Foreign direct investment (FDI), a crucial source of capital for developing economies, has plummeted since the coup. Existing investors have faced operational difficulties, supply chain disruptions, and security concerns, leading some to scale back or withdraw their investments. The climate of uncertainty and perceived risk discourages new foreign investment, further straining the economy. Remittances, a vital source of income for many Myanmar families, have also been affected by restrictions on money transfers and the weakening kyat.
Myanmar’s banking sector is underdeveloped and faces significant challenges. Many banks struggle with liquidity, regulatory uncertainty, and a lack of trust from the public. Access to credit is limited, particularly for small and medium-sized enterprises (SMEs), which are crucial for economic growth. The kyat has experienced significant depreciation, increasing the cost of imports and fueling inflation. Capital controls, imposed to stem the outflow of foreign exchange, further restrict the movement of funds.
Despite these challenges, some trade continues, primarily with neighboring countries like China, Thailand, and India. However, even these trade relationships are subject to increased scrutiny and risks. Efforts to improve financial inclusion and promote digital payments are ongoing, but face significant hurdles due to limited infrastructure and low levels of financial literacy.

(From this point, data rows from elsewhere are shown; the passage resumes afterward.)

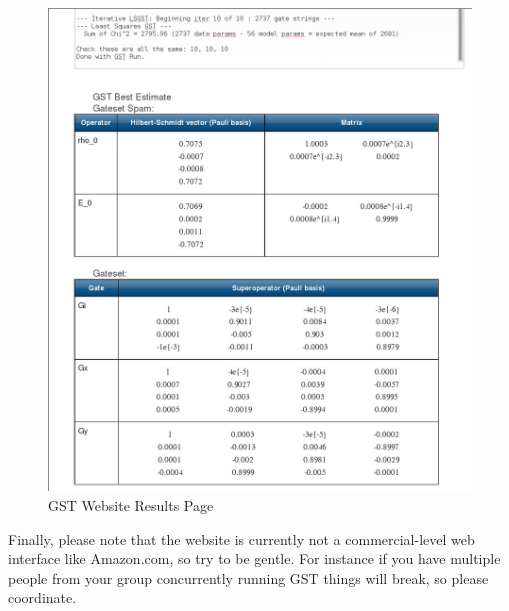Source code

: \documentclass{article}[11pt]
\begin{document}
\begin{figure}
\begin{center}
\includegraphics[width=6in]{QuickStartResources/ResultsPage.jpg}
\caption{GST Website Results Page\label{figResultsPage}}
\end{center}
\end{figure}


Finally, please note that the website is currently not a commercial-level web interface like Amazon.com, so try to be gentle.  For instance if you have multiple people from your group concurrently running GST things will break, so please coordinate.
\end{document}
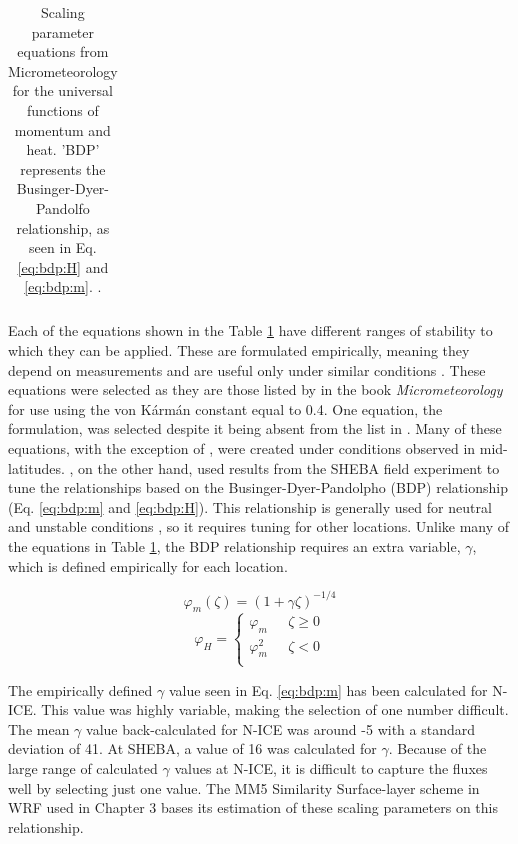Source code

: {\begin{table}[p]
\begin{tabular}{| c | c |}
        \hline
    \end{tabular}
    \caption[Scaling parameter equations.]{Scaling parameter equations from Micrometeorology \citep{foken:2008} for the universal functions of momentum and heat. 'BDP' represents the Businger-Dyer-Pandolfo relationship, as seen in Eq. \ref{eq:bdp:H} and \ref{eq:bdp:m}. \citep{foken:2008}.}
    \label{tab:stability}
\end{table}}

Each of the equations shown in the Table \ref{tab:stability} have different ranges of stability to which they can be applied. These are formulated empirically, meaning they depend on measurements and are useful only under similar conditions \citep{stull:1988, foken:2008}. These equations were selected as they are those listed by \citet{foken:2008} in the book \textit{Micrometeorology} for use using the von K\'{a}rm\'{a}n constant equal to 0.4. One equation, the \citet{andreas:2010} formulation, was selected despite it being absent from the list in \citet{foken:2008}. Many of these equations, with the exception of \citet{andreas:2010}, were created under conditions observed in mid-latitudes. \citet{andreas:2010}, on the other hand, used results from the SHEBA field experiment to tune the relationships based on the Businger-Dyer-Pandolpho (BDP) relationship (Eq. \ref{eq:bdp:m} and \ref{eq:bdp:H}). This relationship is generally used for neutral and unstable conditions \citep{foken:2008}, so it requires tuning for other locations. Unlike many of the equations in Table \ref{tab:stability}, the BDP relationship requires an extra variable, $\gamma$, which is defined empirically for each location.

\begin{equation}\label{eq:bdp:m}
\varphi_{m}(\zeta) = (1 + \gamma \zeta)^{-1/4}
\end{equation}
\begin{equation}\label{eq:bdp:H}
\varphi_{H} = \begin{cases} 
\varphi_{m} & \text{    } \zeta \geq 0 \\ 
\varphi_{m}^{2} & \text{    } \zeta < 0 \\ 
\end{cases}
\end{equation}

The empirically defined $\gamma$ value seen in Eq. \ref{eq:bdp:m} \citep{paulson:1970, chen:2001} has been calculated for N-ICE. This value was highly variable, making the selection of one number difficult. The mean $\gamma$ value back-calculated for N-ICE was around -5 with a standard deviation of 41. At SHEBA, a value of 16 was calculated for $\gamma$. Because of the large range of calculated $\gamma$ values at N-ICE, it is difficult to capture the fluxes well by selecting just one value. The MM5 Similarity Surface-layer scheme in WRF \citep{paulson:1970} used in Chapter 3 bases its estimation of these scaling parameters on this relationship.

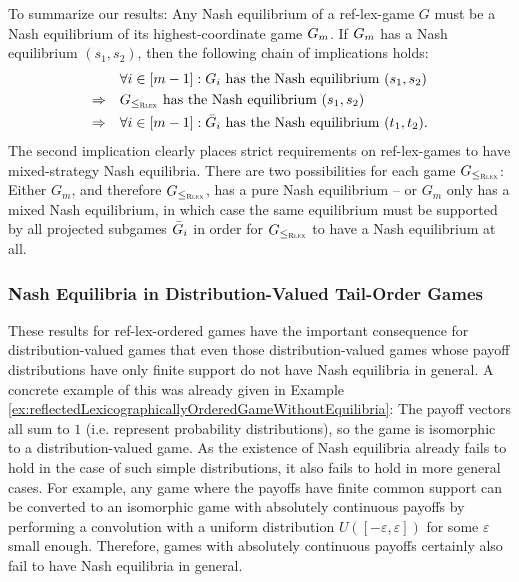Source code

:\documentclass[a4paper,DIV=11]{scrreprt}
\let\epsilon\varepsilon
\theoremstyle{definition}
\begin{document}
    To summarize our results: Any Nash equilibrium of a ref-lex-game $G$ must be a Nash equilibrium of its highest-coordinate game $G_{m}$.
    If $G_{m}$ has a Nash equilibrium $(s_1, s_2)$, then the following chain of implications holds:
    \begin{align*}
         &\forall i \in [m - 1]: G_{i} \text{ has the Nash equilibrium } (s_1, s_2) \\
         \Rightarrow\quad &G_{\leq_{\textsc{Rlex}}} \text{ has the Nash equilibrium } (s_1, s_2) \\
         \Rightarrow\quad &\forall i \in [m-1]: \bar{G}_{i} \text{ has the Nash equilibrium } (t_1, t_2).
    \end{align*}
    The second implication clearly places strict requirements on ref-lex-games to have mixed-strategy Nash equilibria. There are two possibilities for each game $G_{\leq_{\textsc{Rlex}}}$: Either $G_m$, and therefore $G_{\leq_{\textsc{Rlex}}}$, has a pure Nash equilibrium -- or $G_m$ only has a mixed Nash equilibrium, in which case the same equilibrium must be supported by all projected subgames $\bar{G}_{i}$ in order for $G_{\leq_{\textsc{Rlex}}}$ to have a Nash equilibrium at all.
    
    
    \subsubsection{Nash Equilibria in Distribution-Valued Tail-Order Games}
    These results for ref-lex-ordered games have the important consequence for distribution-valued games that even those distribution-valued games whose payoff distributions have only finite support do not have Nash equilibria in general.
    A concrete example of this was already given in Example \ref{ex:reflectedLexicographicallyOrderedGameWithoutEquilibria}: The payoff vectors all sum to $1$ (i.e. represent probability distributions), so the game is isomorphic to a distribution-valued game.
    As the existence of Nash equilibria already fails to hold in the case of such simple distributions, it also fails to hold in more general cases.
    For example, any game where the payoffs have finite common support can be converted to an isomorphic game with absolutely continuous payoffs by performing a convolution with a uniform distribution $U([-\epsilon, \epsilon])$ for some $\epsilon$ small enough. Therefore, games with absolutely continuous payoffs certainly also fail to have Nash equilibria in general.
    
\end{document}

The long-term outlook for Myanmar’s global finance remains uncertain. A resolution to the political crisis and a return to democratic governance are essential for attracting foreign investment, restoring confidence in the economy, and reintegrating Myanmar into the global financial system. Without significant reforms and a more stable political environment, Myanmar will likely remain isolated from global finance, hindering its economic development and further impoverishing its people.